5) And finally getting around to our post title here, CocoaPods takes in a walk the Best Damn Hero Award for Awesomeness Of Expedited Development compared to five years ago. For anybody, but especially for us; twenty years of making a living mostly out of porting from Windows before this iPhone thingy happened along has trained us to crank up our compiler warnings to self-righteously OCD level — why yes, everything we write for our own projects does compile just fine with -Weverything, how about you? — and -Werror in release builds too. Which makes it always a time sucker to integrate other people’s code. CocoaPods sidesteps that nicely, as well as real problems, and even sorts acknowledgements for you. What’s not to like, indeed. Bonus mention to CocoaControls for including CocoaPod savviness in their likewise intrinsic awesomeness.

Here’s the pods that we’re linking into the version shipping off to the Apple approval gauntlet soon as we pull all the non-code stuff together:

pod 'AFNetworking', '~> 2.0.3’

Pretty sure most everybody uses AFNetworking these days for their networking needs, RIP ASIHTTPRequest. The funny part here is that after setting up CocoaPods for the new version’s project thinking “we’ll throw in AFNetworking for one pod to start out with, OBVIOUSLY we’ll be using THAT” we ended up not actually having any networking needs in the 2.0 release — everything that we absolutely had to do ourselves over the network in the first version was replaced by the libraries above or rendered obsolete by free Apple-hosted IAP, and what little remained hasn’t turned out important enough to bother with right now. But we probably will later, so we didn’t bother taking it out.
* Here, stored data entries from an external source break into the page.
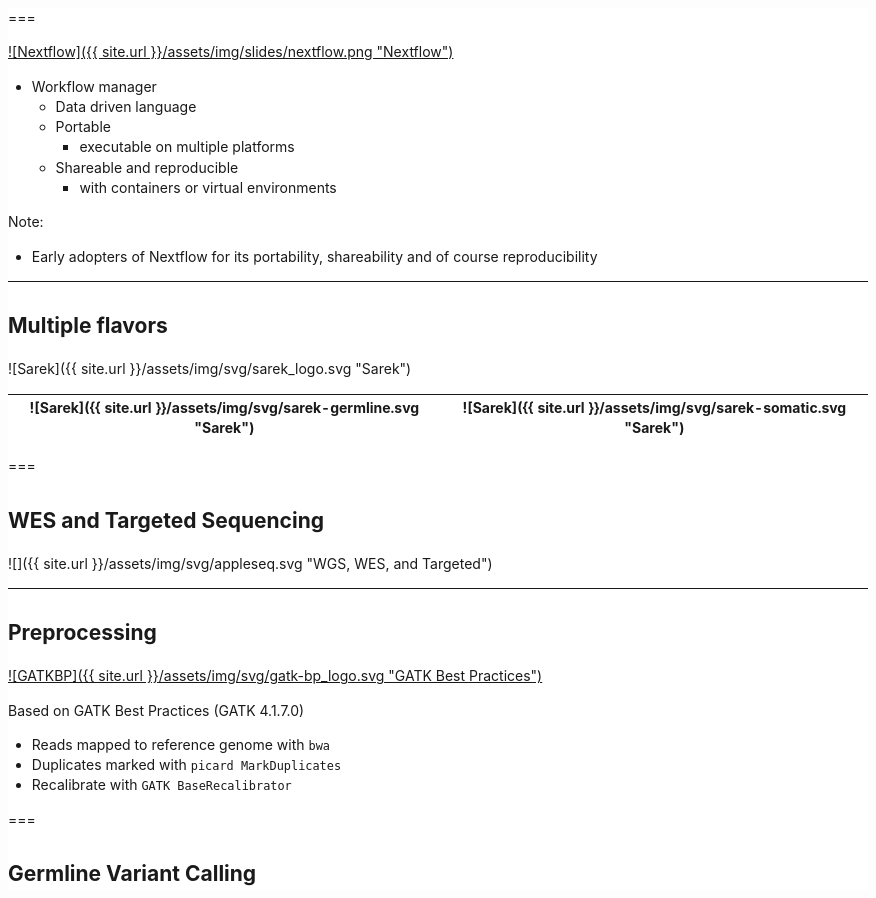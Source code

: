 </div>

===

[![Nextflow]({{ site.url }}/assets/img/slides/nextflow.png "Nextflow")](https://www.nextflow.io/) 

* Workflow manager
  * Data driven language
  * Portable
    * executable on multiple platforms
  * Shareable and reproducible
    * with containers or virtual environments

Note:

* Early adopters of Nextflow for its portability, shareability and of course reproducibility

---

## Multiple flavors

![Sarek]({{ site.url }}/assets/img/svg/sarek_logo.svg "Sarek") 

<div class="fragment fade-in" data-fragment-index="2">

![Sarek]({{ site.url }}/assets/img/svg/sarek-germline.svg "Sarek")  | ![Sarek]({{ site.url }}/assets/img/svg/sarek-somatic.svg "Sarek") 
:-:|:-:

</div>

===

## WES and Targeted Sequencing

![]({{ site.url }}/assets/img/svg/appleseq.svg "WGS, WES, and Targeted") 

---

## Preprocessing

[![GATKBP]({{ site.url }}/assets/img/svg/gatk-bp_logo.svg "GATK Best Practices")](https://software.broadinstitute.org/gatk/best-practices/) 

Based on GATK Best Practices (GATK 4.1.7.0)

<div class="fragment fade-in" data-fragment-index="2">

* Reads mapped to reference genome with `bwa`
* Duplicates marked with `picard MarkDuplicates`
* Recalibrate with `GATK BaseRecalibrator`

</div>

===

## Germline Variant Calling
Besides, it gives us a chuckle thinking of all the time spent tracking down networking issues back in the day every time we look at it.

pod 'CTFeedback', '~> 1.0.4’

CTFeedback adds a nice info-providing wrapper around your standard mail feedback writer.

pod 'FastImageCache', '~> 1.2’

FastImageCache is woo-hoo! fast. Got any gallery-type displays? Use it.

pod 'JPNG', '~> 1.2’

nicklockwood / JPNG “is a bespoke image file format that combines the compression benefits of JPEG with the alpha channel support of a PNG file.” And you can use it just like a JPEG where you’re not concerned about alpha, convenient that.

pod 'MRProgress', '~> 0.2.2’

MRProgress has all kinds of looking right at home in iOS 7 progress display options.

pod 'RMStore', '~> 0.4.2’

RMStore in our opinion does by far the best job of actually helping you instead of mostly getting in your way of any of the IAP helpers out there. And does iOS 7 receipt verification! Hosted downloads aren’t integrated into the main distribution yet, but this pull request works just fine for us.

pod 'TDBadgedCell', '~> 2.4.1’

TDBadgedCell does up your cell badges nice, looking fittingly in place in iOS 7.

pod 'TWSReleaseNotesView', '~> 1.2.0’

TWSReleaseNotesView shows release notes — either included with the app or pulled from the store automatically.

pod 'UAAppReviewManager', '~> 0.2.0’

UAAppReviewManager is like your usual review beggar alert, and extra niftiness like affiliate support and OS X support.

pod 'WYPopoverController', '~> 0.1.7'

WYPopoverController is pretty darn sweet for laying out your iPhone + iPad storyboard-based iOS 7 UI with optimal aplomb.

Kinda cool to look at this list of third party goodies that made your 2013 app development faster and better and compare with the “absolutely nothing” that would have made up an empty post on the same topic for the 2008 version of the app, isn’t it now?